Eric Taylor

No. 90, 79
- Position: Defensive tackle

Personal information
- Born: December 14, 1981 (age 44) Winchester, Tennessee, U.S.
- Listed height: 6 ft 3 in (1.91 m)
- Listed weight: 309 lb (140 kg)

Career information
- High school: Winchester (TN) Franklin County
- College: Memphis
- NFL draft: 2004: 7th round, 212th overall pick

Career history
- Pittsburgh Steelers (2004–2005)*; Minnesota Vikings (2005); Seattle Seahawks (2006–2007)*; Tennessee Titans (2008)*; Edmonton Eskimos (2008–2009); Toronto Argonauts (2010); BC Lions (2011–2014); Calgary Stampeders (2015)*;
- * Offseason and/or practice squad member only
- Stats at Pro Football Reference
- Stats at CFL.ca

= Eric Taylor (gridiron football) =

Canadian American football player (born 1981)
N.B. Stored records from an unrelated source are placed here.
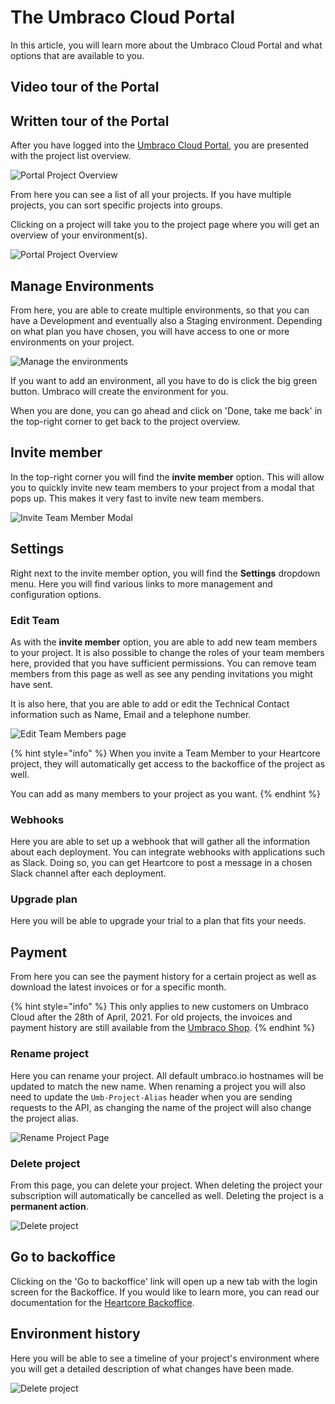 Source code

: # The Umbraco Cloud Portal

In this article, you will learn more about the Umbraco Cloud Portal and what options that are available to you.

## Video tour of the Portal

## Written tour of the Portal

After you have logged into the [Umbraco Cloud Portal](https://www.umbraco.io), you are presented with the project list overview.

![Portal Project Overview](images/Heartcore-dashboard.png)

From here you can see a list of all your projects. If you have multiple projects, you can sort specific projects into groups.

Clicking on a project will take you to the project page where you will get an overview of your environment(s).

![Portal Project Overview](images/projectOverview.png)

## Manage Environments

From here, you are able to create multiple environments, so that you can have a Development and eventually also a Staging environment. Depending on what plan you have chosen, you will have access to one or more environments on your project.

![Manage the environments](images/manageEnvironments.png)

If you want to add an environment, all you have to do is click the big green button. Umbraco will create the environment for you.

When you are done, you can go ahead and click on 'Done, take me back' in the top-right corner to get back to the project overview.

## Invite member

In the top-right corner you will find the **invite member** option. This will allow you to quickly invite new team members to your project from a modal that pops up. This makes it very fast to invite new team members.

![Invite Team Member Modal](images/inviteModal.png)

## Settings

Right next to the invite member option, you will find the **Settings** dropdown menu. Here you will find various links to more management and configuration options.

### Edit Team

As with the **invite member** option, you are able to add new team members to your project. It is also possible to change the roles of your team members here, provided that you have sufficient permissions. You can remove team members from this page as well as see any pending invitations you might have sent.

It is also here, that you are able to add or edit the Technical Contact information such as Name, Email and a telephone number.

![Edit Team Members page](images/editTeam.png)

{% hint style="info" %}
When you invite a Team Member to your Heartcore project, they will automatically get access to the backoffice of the project as well.

You can add as many members to your project as you want.
{% endhint %}

### Webhooks

Here you are able to set up a webhook that will gather all the information about each deployment. You can integrate webhooks with applications such as Slack. Doing so, you can get Heartcore to post a message in a chosen Slack channel after each deployment.

### Upgrade plan

Here you will be able to upgrade your trial to a plan that fits your needs.

## Payment

From here you can see the payment history for a certain project as well as download the latest invoices or for a specific month.

{% hint style="info" %}
This only applies to new customers on Umbraco Cloud after the 28th of April, 2021. For old projects, the invoices and payment history are still available from the [Umbraco Shop](https://shop.umbraco.com/profile/sign-in).
{% endhint %}

### Rename project

Here you can rename your project. All default umbraco.io hostnames will be updated to match the new name. When renaming a project you will also need to update the `Umb-Project-Alias` header when you are sending requests to the API, as changing the name of the project will also change the project alias.

![Rename Project Page](images/renameProject.png)

### Delete project

From this page, you can delete your project. When deleting the project your subscription will automatically be cancelled as well. Deleting the project is a **permanent action**.

![Delete project](images/deleteProject.png)

## Go to backoffice

Clicking on the 'Go to backoffice' link will open up a new tab with the login screen for the Backoffice. If you would like to learn more, you can read our documentation for the [Heartcore Backoffice](../The-Umbraco-Backoffice/).

## Environment history

Here you will be able to see a timeline of your project's environment where you will get a detailed description of what changes have been made.

![Delete project](images/environmentHistory.png)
Eric Taylor (born December 14, 1981) is an American former professional football defensive tackle who played in the National Football League (NFL) and Canadian Football League (CFL). He was selected by the Pittsburgh Steelers in the seventh round of the 2004 NFL draft. He played college football at Memphis.
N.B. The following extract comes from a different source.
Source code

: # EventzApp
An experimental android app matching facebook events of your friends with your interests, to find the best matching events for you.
He was also a member of the Minnesota Vikings, Seattle Seahawks, and Tennessee Titans of the NFL and the Edmonton Eskimos, Toronto Argonauts, BC Lions and Calgary Stampeders of the CFL.

==Professional career==

===Edmonton Eskimos===
Taylor played his first two seasons in the CFL for the Edmonton Eskimos. He only played the last 5 weeks of the 2008 CFL season but still amassed 16 tackles and 1 sack. He also recovered his first and only fumble of his career on October 10, 2008. In his second year in the CFL Taylor collected 28 tackles and 2 sacks in 13 games played.

===Toronto Argonauts===
On February 10, 2010, Taylor was traded to the Toronto Argonauts from the Eskimos in exchange for receivers Andre Talbot and Brad Smith. In the 2010 CFL season Taylor once again played in 13 games, this time only recording 17 tackles, but 3 sacks, a career high at the time.

===BC Lions===
He signed with the BC Lions through free agency on February 16, 2011. In his first season with the Lions Taylor saw limited playing time. He only played in 7 games, but still managed to collect 21 tackles and 3 sacks. Taylor had a strong 2012 CFL season, he played in 15 of the 18 games, recorded 21 tackles and a career-best four sacks. On April 24, 2013, Taylor signed a contract extension with the BC Lions. Taylor played in 57 regular season games while amassing 107 tackles and 13 sacks over four years. He was released on March 2, 2015.

===Calgary Stampeders===
Taylor signed with the Calgary Stampeders on March 6, 2015. He was released in June 2015 during final roster cuts.